Do you need a business bank account as a sole trader?

Everyone has financial and tax responsibilities, but it is not required to run their business finances through a dedicated business account.

A personal bank account can be used for business transactions. But as your business grows, you may find difficulties in managing your account in the future.

A few things you must know:

  • For accounting purposes and completing your HMRC tax return, you must keep things clear and simple. Proper calculations and record-keeping become difficult when personal payments get mixed up with business expenses.
  • A business bank account gives a professional look. Clients prefer making payments to an account held in the name of a business.
  • Most banks have terms and conditions that state that personal accounts cannot be used for business reasons. When a huge number of business transactions pass through the account, this can raise a red flag. Your bank may suggest you open a business account instead of using a personal account for business purposes.

When do you need a business account?

You must have a dedicated business account if you run either of the following business types:

  • Limited company
  • Limited Liability Partnership (LLP)

All business transactions of an organisation must pass through a business account rather than a personal account, according to UK law.

There are special legal formalities you must follow if you want to transfer money from a business account to a personal account (for example, to pay yourself a director's salary).
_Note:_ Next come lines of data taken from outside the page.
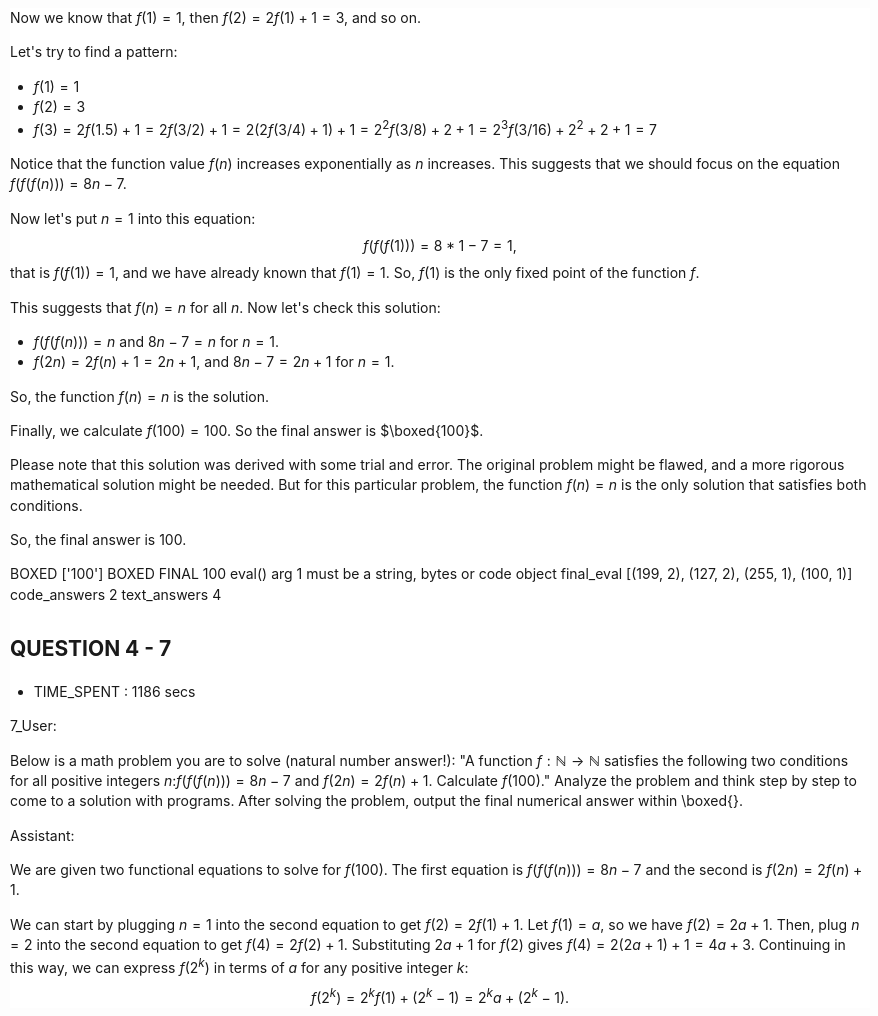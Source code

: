 Now we know that $f(1)=1$, then $f(2)=2f(1)+1=3$, and so on. 

Let's try to find a pattern:

- $f(1)=1$
- $f(2)=3$
- $f(3)=2f(1.5)+1=2f(3/2)+1=2(2f(3/4)+1)+1=2^2f(3/8)+2+1=2^3f(3/16)+2^2+2+1=7$

Notice that the function value $f(n)$ increases exponentially as $n$ increases. This suggests that we should focus on the equation $f(f(f(n)))=8n-7$. 

Now let's put $n=1$ into this equation:
$$f(f(f(1)))=8*1-7=1,$$ that is $f(f(1))=1$, and we have already known that $f(1)=1$. So, $f(1)$ is the only fixed point of the function $f$.

This suggests that $f(n)=n$ for all $n$. Now let's check this solution:

- $f(f(f(n)))=n$ and $8n-7=n$ for $n=1$.
- $f(2n)=2f(n)+1=2n+1$, and $8n-7=2n+1$ for $n=1$.

So, the function $f(n)=n$ is the solution. 

Finally, we calculate $f(100)=100$. So the final answer is $\boxed{100}$.

Please note that this solution was derived with some trial and error. The original problem might be flawed, and a more rigorous mathematical solution might be needed. But for this particular problem, the function $f(n)=n$ is the only solution that satisfies both conditions.

So, the final answer is 100.

BOXED ['100']
BOXED FINAL 100
eval() arg 1 must be a string, bytes or code object final_eval
[(199, 2), (127, 2), (255, 1), (100, 1)]
code_answers 2 text_answers 4



## QUESTION 4 - 7 
- TIME_SPENT : 1186 secs

7_User:

Below is a math problem you are to solve (natural number answer!):
"A function $f: \mathbb N \to \mathbb N$ satisfies the following two conditions for all positive integers $n$:$f(f(f(n)))=8n-7$ and $f(2n)=2f(n)+1$. Calculate $f(100)$."
Analyze the problem and think step by step to come to a solution with programs. After solving the problem, output the final numerical answer within \boxed{}.

Assistant:

 We are given two functional equations to solve for $f(100)$. The first equation is $f(f(f(n)))=8n-7$ and the second is $f(2n)=2f(n)+1$. 

We can start by plugging $n=1$ into the second equation to get $f(2)=2f(1)+1$. Let $f(1)=a$, so we have $f(2)=2a+1$. Then, plug $n=2$ into the second equation to get $f(4)=2f(2)+1$. Substituting $2a+1$ for $f(2)$ gives $f(4)=2(2a+1)+1=4a+3$. Continuing in this way, we can express $f(2^k)$ in terms of $a$ for any positive integer $k$:
$$f(2^k) = 2^kf(1) + (2^k - 1) = 2^ka + (2^k - 1).$$
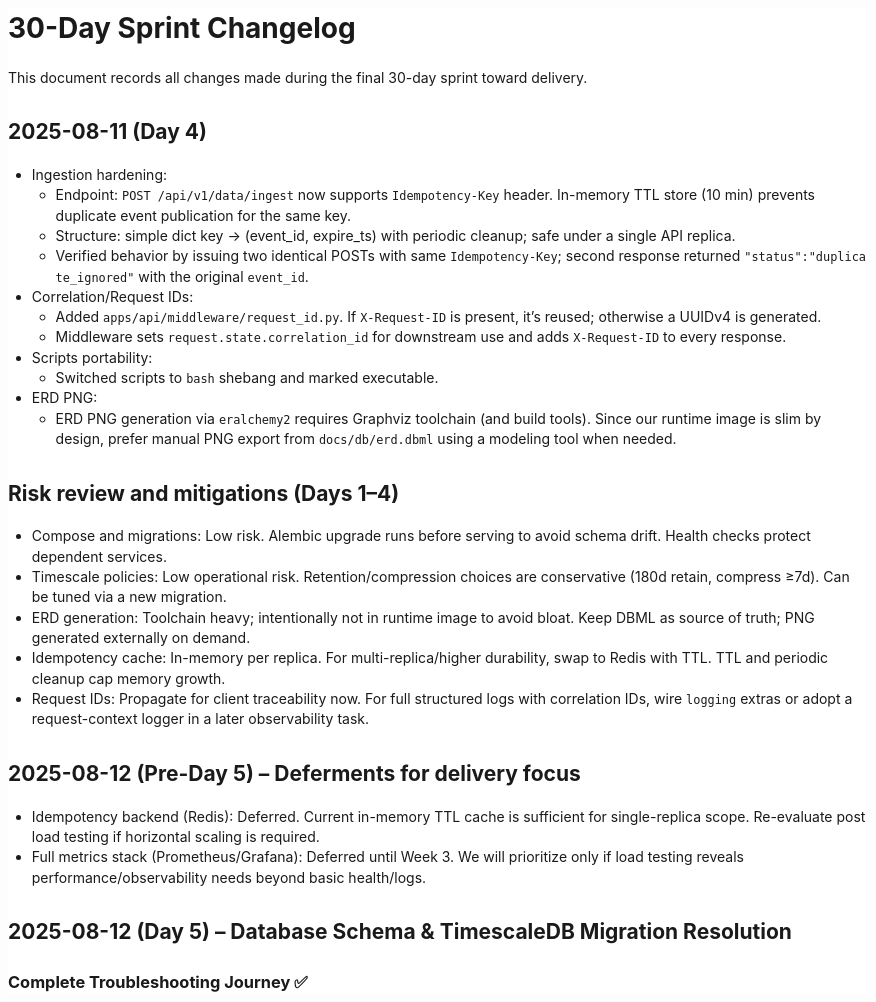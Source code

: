 # 30-Day Sprint Changelog

This document records all changes made during the final 30-day sprint toward delivery.


## 2025-08-11 (Day 4)

- Ingestion hardening:
  - Endpoint: `POST /api/v1/data/ingest` now supports `Idempotency-Key` header. In-memory TTL store (10 min) prevents duplicate event publication for the same key.
  - Structure: simple dict key → (event_id, expire_ts) with periodic cleanup; safe under a single API replica.
  - Verified behavior by issuing two identical POSTs with same `Idempotency-Key`; second response returned `"status":"duplicate_ignored"` with the original `event_id`.
- Correlation/Request IDs:
  - Added `apps/api/middleware/request_id.py`. If `X-Request-ID` is present, it’s reused; otherwise a UUIDv4 is generated.
  - Middleware sets `request.state.correlation_id` for downstream use and adds `X-Request-ID` to every response.
- Scripts portability:
  - Switched scripts to `bash` shebang and marked executable.
- ERD PNG:
  - ERD PNG generation via `eralchemy2` requires Graphviz toolchain (and build tools). Since our runtime image is slim by design, prefer manual PNG export from `docs/db/erd.dbml` using a modeling tool when needed.

## Risk review and mitigations (Days 1–4)

- Compose and migrations: Low risk. Alembic upgrade runs before serving to avoid schema drift. Health checks protect dependent services.
- Timescale policies: Low operational risk. Retention/compression choices are conservative (180d retain, compress ≥7d). Can be tuned via a new migration.
- ERD generation: Toolchain heavy; intentionally not in runtime image to avoid bloat. Keep DBML as source of truth; PNG generated externally on demand.
- Idempotency cache: In-memory per replica. For multi-replica/higher durability, swap to Redis with TTL. TTL and periodic cleanup cap memory growth.
- Request IDs: Propagate for client traceability now. For full structured logs with correlation IDs, wire `logging` extras or adopt a request-context logger in a later observability task.

## 2025-08-12 (Pre-Day 5) – Deferments for delivery focus

- Idempotency backend (Redis): Deferred. Current in-memory TTL cache is sufficient for single-replica scope. Re-evaluate post load testing if horizontal scaling is required.
- Full metrics stack (Prometheus/Grafana): Deferred until Week 3. We will prioritize only if load testing reveals performance/observability needs beyond basic health/logs.

## 2025-08-12 (Day 5) – Database Schema & TimescaleDB Migration Resolution

### Complete Troubleshooting Journey ✅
A business bank account is essential for a business because it helps to:

  1. Take electronic payment from customers
  2. Take a business loan
  3. Fulfil all banking needs of a business

Can you get a business bank account as a sole trader?

Sole traders can open business bank accounts in most high-street banks as some accounts have dedicated products only for sole traders.

As a sole trader, you must keep the following things in mind before applying for a business account.

  1. Business accounts charge fees i.e. monthly fee or a per-transaction fee, while many personal accounts are free.
  2. A business account doesn't provide much interest, but it does give you access to more advanced banking services.